Lo stesso Falwell Jr, per la recente chiusura dell’anno scolastico universitario negli Stati Uniti, ha pubblicato un comunicato nel quale afferma: «Siamo grati a Dio che nessuno che abbia vissuto in una residenza universitaria o che abbia lavorato in un ufficio del campus sia risultato positivo al virus». Il presidente dell’università ha inoltre precisato che «gli unici casi di Covid nella comunità universitaria» sono stati registrati «tra i dipendenti che lavoravano da casa o da uffici fuori dal campus», dunque le infezioni vanno attribuite a contatti al di fuori dell’ambito universitario. Intervistato da Fox News, Falwell Jr ha affermato che la Liberty è diventata ora «un modello» per altre università, da seguire in caso di una nuova pandemia. L’inedita scelta sembra essere stata apprezzata anche dagli studenti. Uno di loro, Carter Chapman, ha spiegato a The College Fix le disposizioni prese dalla Liberty per evitare occasioni di contagio: nelle aule l’accesso è stato limitato a dieci persone previo lavaggio delle mani con il gel disinfettante e le aree comuni come le mense sono state chiuse. Gli studenti hanno potuto acquistare cibo soltanto dai distributori automatici, che venivano puliti ogni quindici minuti dagli addetti. Un’altra studentessa, McKenna Dallmeyer, accusa gran parte dei media di avere un pregiudizio negativo nei confronti della Liberty perché «negherebbe la scienza» in quanto college d’ispirazione cristiana. Ma ciò – prosegue la giovane – «è del tutto falso» e «molti altri college stanno mettendo in atto lo stesso livello di cautela».

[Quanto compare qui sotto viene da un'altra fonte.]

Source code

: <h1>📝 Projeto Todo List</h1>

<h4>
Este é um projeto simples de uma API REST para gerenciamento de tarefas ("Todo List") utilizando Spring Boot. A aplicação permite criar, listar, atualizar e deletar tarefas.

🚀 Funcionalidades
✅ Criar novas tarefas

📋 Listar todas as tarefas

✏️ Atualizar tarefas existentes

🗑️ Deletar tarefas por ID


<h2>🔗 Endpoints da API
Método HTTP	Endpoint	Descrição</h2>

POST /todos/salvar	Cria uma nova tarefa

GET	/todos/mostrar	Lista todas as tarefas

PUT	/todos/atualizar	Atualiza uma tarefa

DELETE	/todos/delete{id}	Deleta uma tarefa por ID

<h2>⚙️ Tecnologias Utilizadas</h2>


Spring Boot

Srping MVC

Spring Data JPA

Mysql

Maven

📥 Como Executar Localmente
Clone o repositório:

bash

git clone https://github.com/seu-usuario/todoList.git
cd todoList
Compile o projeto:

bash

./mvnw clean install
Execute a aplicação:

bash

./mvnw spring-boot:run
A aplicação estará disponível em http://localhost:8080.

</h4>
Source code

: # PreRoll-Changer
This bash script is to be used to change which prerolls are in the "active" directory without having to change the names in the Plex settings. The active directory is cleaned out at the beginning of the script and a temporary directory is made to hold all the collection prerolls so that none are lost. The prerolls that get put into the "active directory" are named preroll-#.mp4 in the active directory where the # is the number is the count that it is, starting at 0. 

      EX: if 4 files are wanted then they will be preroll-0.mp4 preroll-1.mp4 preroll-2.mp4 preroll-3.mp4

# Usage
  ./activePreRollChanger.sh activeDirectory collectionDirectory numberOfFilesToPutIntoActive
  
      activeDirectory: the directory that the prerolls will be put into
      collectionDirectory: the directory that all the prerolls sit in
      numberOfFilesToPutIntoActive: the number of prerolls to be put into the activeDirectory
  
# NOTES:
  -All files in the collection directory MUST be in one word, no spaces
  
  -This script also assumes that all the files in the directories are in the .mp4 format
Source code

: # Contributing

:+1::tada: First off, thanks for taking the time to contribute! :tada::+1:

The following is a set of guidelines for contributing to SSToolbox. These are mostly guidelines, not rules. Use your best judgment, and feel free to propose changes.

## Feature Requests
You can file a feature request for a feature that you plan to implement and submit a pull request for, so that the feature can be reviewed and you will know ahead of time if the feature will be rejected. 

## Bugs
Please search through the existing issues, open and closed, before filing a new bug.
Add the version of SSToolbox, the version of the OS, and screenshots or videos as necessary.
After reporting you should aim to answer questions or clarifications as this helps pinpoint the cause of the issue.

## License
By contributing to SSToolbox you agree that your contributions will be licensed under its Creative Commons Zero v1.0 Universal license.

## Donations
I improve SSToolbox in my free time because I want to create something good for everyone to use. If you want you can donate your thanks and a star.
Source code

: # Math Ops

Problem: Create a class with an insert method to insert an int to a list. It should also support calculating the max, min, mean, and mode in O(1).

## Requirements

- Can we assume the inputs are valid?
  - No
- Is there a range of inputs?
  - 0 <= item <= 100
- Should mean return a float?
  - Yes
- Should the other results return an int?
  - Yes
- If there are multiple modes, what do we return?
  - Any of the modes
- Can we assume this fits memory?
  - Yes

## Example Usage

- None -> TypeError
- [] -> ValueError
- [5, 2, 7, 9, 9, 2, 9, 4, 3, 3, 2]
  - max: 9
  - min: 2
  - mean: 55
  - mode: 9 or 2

Mentre la Liberty University ha in programma di riaprire completamente senza restrizioni in autunno, il tema della bontà o meno del lockdown continua a far discutere nel mondo: l’epidemiologo Anders Tegnell, mente della strategia svedese di tenere tutto aperto durante la pandemia, ha ammesso che si sarebbe potuto fare meglio, «qualcosa di mezzo tra ciò che ha fatto la Svezia e quello che ha fatto il resto del mondo».